REUTERS/Guadalupe Pardo
Mark Carney, the governor of the Bank of England, has given his strongest signal yet that he favours Britain remaining in the European Union.In a letter sent to the chairman of the Treasury Select Committee, Andrew Tyrie at the end of March, Carney argued that should Britain vote to leave the European Union, the country experience high inflation but low growth – so-called stagflation.
According to the letter, Brexit could “lead to a lower path for growth and a higher path for inflation.”
At his appearance in front of the committee in March, Labour MP Rachel Reeves asked Carney about the effects a sharp fall in the value of sterling after Brexit could have on inflation and growth.
At the time, Carney declined to answer the question fully, but “agreed in response to Ms Reeves’ request to provide “ready reckoners” of the impact of changes in the currency on inflation.”
The Bank’s analysis, he says, shows that if the pound fell by 10%, inflation could be expected to grow 2.75% in four years. With some predictions suggesting the pound might slip as much as 20% in the event of Brexit, that inflation growth could be far higher.
However, Carney added that such analysis would probably go out of the window after Brexit because of uncertainty over the UK’s future. “If increased uncertainty were a key underlying cause of this depreciation, aggregate demand might be affected,” he said, adding that: ” Greater uncertainty could lead firms to postpone some investment projects and households to defer some spending.”

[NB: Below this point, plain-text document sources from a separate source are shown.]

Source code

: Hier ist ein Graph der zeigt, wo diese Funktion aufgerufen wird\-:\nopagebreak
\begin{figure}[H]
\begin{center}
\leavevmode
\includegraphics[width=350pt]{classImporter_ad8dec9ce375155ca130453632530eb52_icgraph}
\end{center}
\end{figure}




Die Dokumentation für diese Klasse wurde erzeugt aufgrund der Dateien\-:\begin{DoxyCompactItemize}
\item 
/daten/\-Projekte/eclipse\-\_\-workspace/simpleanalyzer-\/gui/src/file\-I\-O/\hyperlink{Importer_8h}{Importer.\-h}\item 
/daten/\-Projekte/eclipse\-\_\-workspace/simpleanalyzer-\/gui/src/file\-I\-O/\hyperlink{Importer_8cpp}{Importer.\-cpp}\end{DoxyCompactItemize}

Carney, and the Bank of England as a whole, has emphasised its neutrality ahead of the referendum.
The governor told the House of Lords Economic Affairs Committee earlier in the month that it will not make an “overall assessment of the economics of UK’s membership of the European Union.”
“At the same time, the Bank must assess the implications of the UK’s EU membership for our ability to achieve our core objectives of maintaining monetary and financial stability,” he said.

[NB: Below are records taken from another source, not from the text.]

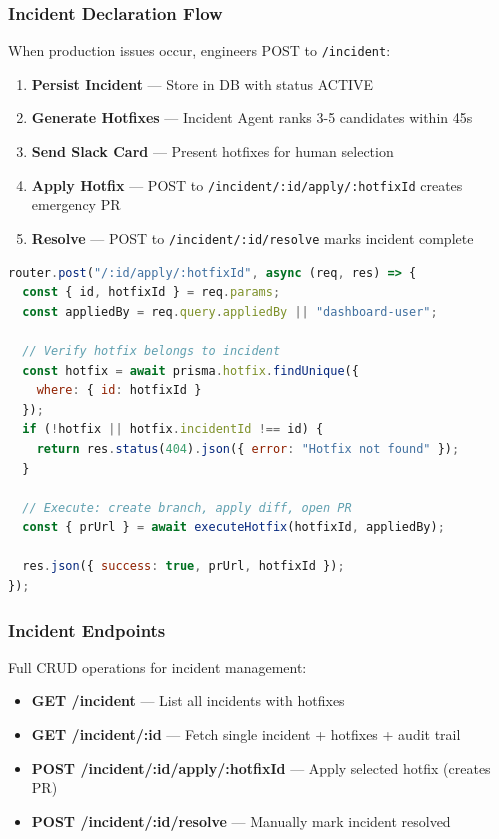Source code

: \documentclass[11pt,a4paper]{article}
\begin{document}
\subsubsection{Incident Declaration Flow}
When production issues occur, engineers POST to \texttt{/incident}:

\begin{enumerate}[leftmargin=*]
    \item \textbf{Persist Incident} --- Store in DB with status ACTIVE
    \item \textbf{Generate Hotfixes} --- Incident Agent ranks 3-5 candidates within 45s
    \item \textbf{Send Slack Card} --- Present hotfixes for human selection
    \item \textbf{Apply Hotfix} --- POST to \texttt{/incident/:id/apply/:hotfixId} creates emergency PR
    \item \textbf{Resolve} --- POST to \texttt{/incident/:id/resolve} marks incident complete
\end{enumerate}

\begin{lstlisting}[language=JavaScript,caption=Incident Hotfix Application (routes/incident.ts)]
router.post("/:id/apply/:hotfixId", async (req, res) => {
  const { id, hotfixId } = req.params;
  const appliedBy = req.query.appliedBy || "dashboard-user";
  
  // Verify hotfix belongs to incident
  const hotfix = await prisma.hotfix.findUnique({
    where: { id: hotfixId }
  });
  if (!hotfix || hotfix.incidentId !== id) {
    return res.status(404).json({ error: "Hotfix not found" });
  }
  
  // Execute: create branch, apply diff, open PR
  const { prUrl } = await executeHotfix(hotfixId, appliedBy);
  
  res.json({ success: true, prUrl, hotfixId });
});
\end{lstlisting}

\subsubsection{Incident Endpoints}
Full CRUD operations for incident management:

\begin{itemize}
    \item \textbf{GET /incident} --- List all incidents with hotfixes
    \item \textbf{GET /incident/:id} --- Fetch single incident + hotfixes + audit trail
    \item \textbf{POST /incident/:id/apply/:hotfixId} --- Apply selected hotfix (creates PR)
    \item \textbf{POST /incident/:id/resolve} --- Manually mark incident resolved
\end{itemize}
\end{document}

“Assessing and reporting major risks does not mean becoming involved in politics; rather it would be political to suppress important judgments which relate directly to the Bank’s remits and which influence our policy actions,” Carney said.

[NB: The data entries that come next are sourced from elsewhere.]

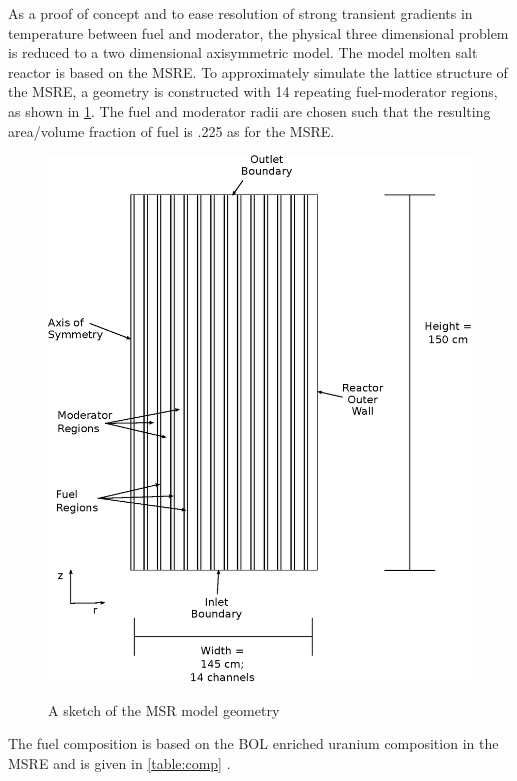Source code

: \documentclass{article}
\begin{document}
As a proof of concept and to ease resolution of strong transient gradients in
temperature between fuel and moderator, the physical three dimensional problem
is reduced to a two dimensional axisymmetric model. The model molten salt
reactor is based on the \gls{MSRE}. To approximately simulate the lattice
structure of the \gls{MSRE}, a geometry is constructed with 14 repeating
fuel-moderator regions, as shown in \cref{fig:geom}. The fuel and moderator
radii are chosen such that the resulting area/volume fraction of fuel is .225 as
for the \gls{MSRE}.

\begin{figure}
  \centering
  \includegraphics{geometry.eps}
  \label{fig:geom}
  \caption{A sketch of the \gls{MSR} model geometry}
\end{figure}


The fuel composition is based on the \gls{BOL} enriched uranium composition in the \gls{MSRE}
and is given in \cref{table:comp} \cite{robertson_msre_1965}.
\end{document}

Despite the bank’s official position being to remain neutral, Carney signalled strongly in the letter many of the downside risks of Brexit, without mentioning any positives.
Numerous international organisations and major world figures have recently thrown their weight behind the remain campaign. Earlier this month, the IMF said that Brexit could cause “severe regional and global damage” while last week, President Obama argued that the “UK is at its best when it’s helping to lead a strong European Union. It leverages UK power to be part of the EU. I don’t think the EU moderates British influence in the world, it magnifies it.”